#### Assignment
Return the records word for word. Pictures do not belong in the copy.

#### Supplied material
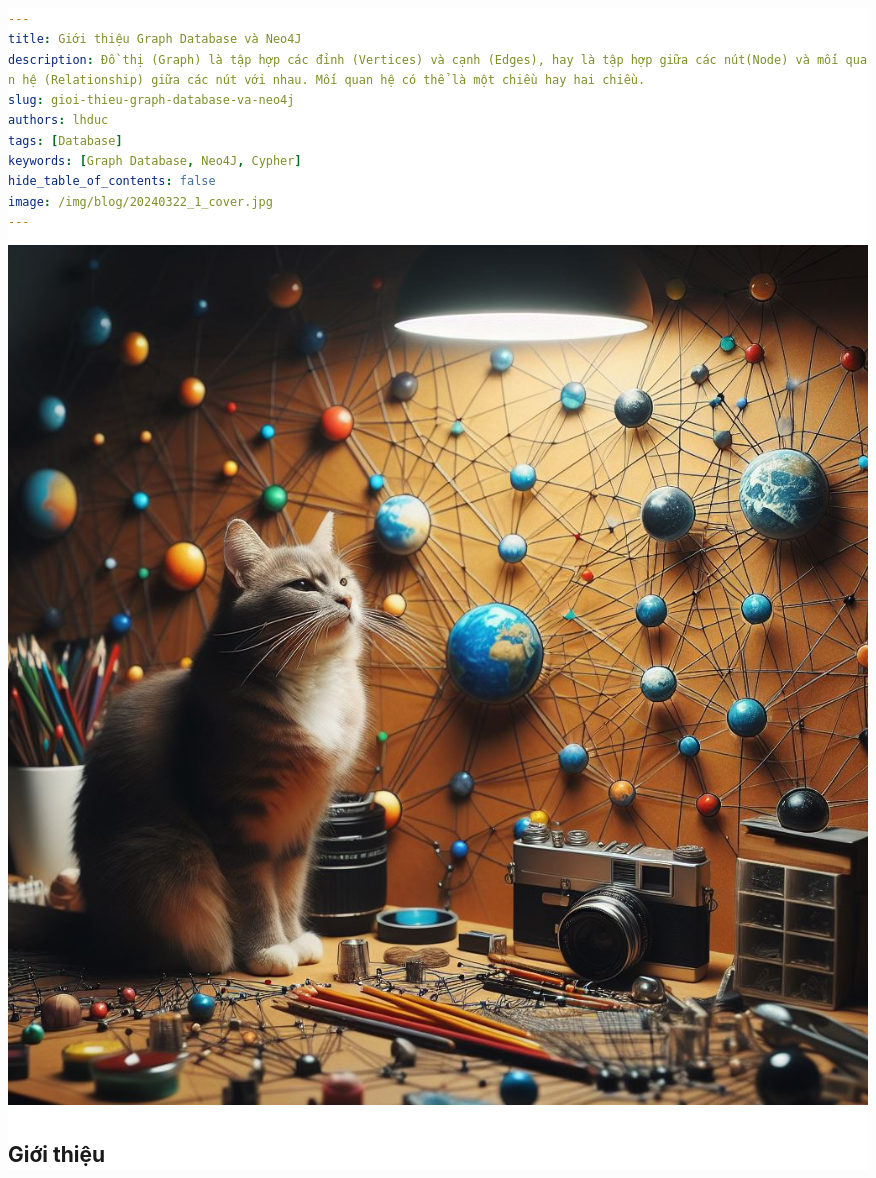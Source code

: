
 ```yaml
---
title: Giới thiệu Graph Database và Neo4J
description: Đồ thị (Graph) là tập hợp các đỉnh (Vertices) và cạnh (Edges), hay là tập hợp giữa các nút(Node) và mối quan hệ (Relationship) giữa các nút với nhau. Mối quan hệ có thể là một chiều hay hai chiều.
slug: gioi-thieu-graph-database-va-neo4j
authors: lhduc
tags: [Database]
keywords: [Graph Database, Neo4J, Cypher]
hide_table_of_contents: false
image: /img/blog/20240322_1_cover.jpg
---
```


![](cover.jpg)
## Giới thiệu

#### Exercise solution
Source code

:
 ```yaml
---
title: Giới thiệu Graph Database và Neo4J
description: Đồ thị (Graph) là tập hợp các đỉnh (Vertices) và cạnh (Edges), hay là tập hợp giữa các nút(Node) và mối quan hệ (Relationship) giữa các nút với nhau. Mối quan hệ có thể là một chiều hay hai chiều.
slug: gioi-thieu-graph-database-va-neo4j
authors: lhduc
tags: [Database]
keywords: [Graph Database, Neo4J, Cypher]
hide_table_of_contents: false
image: /img/blog/20240322_1_cover.jpg
---
```


![](cover.jpg)
## Giới thiệu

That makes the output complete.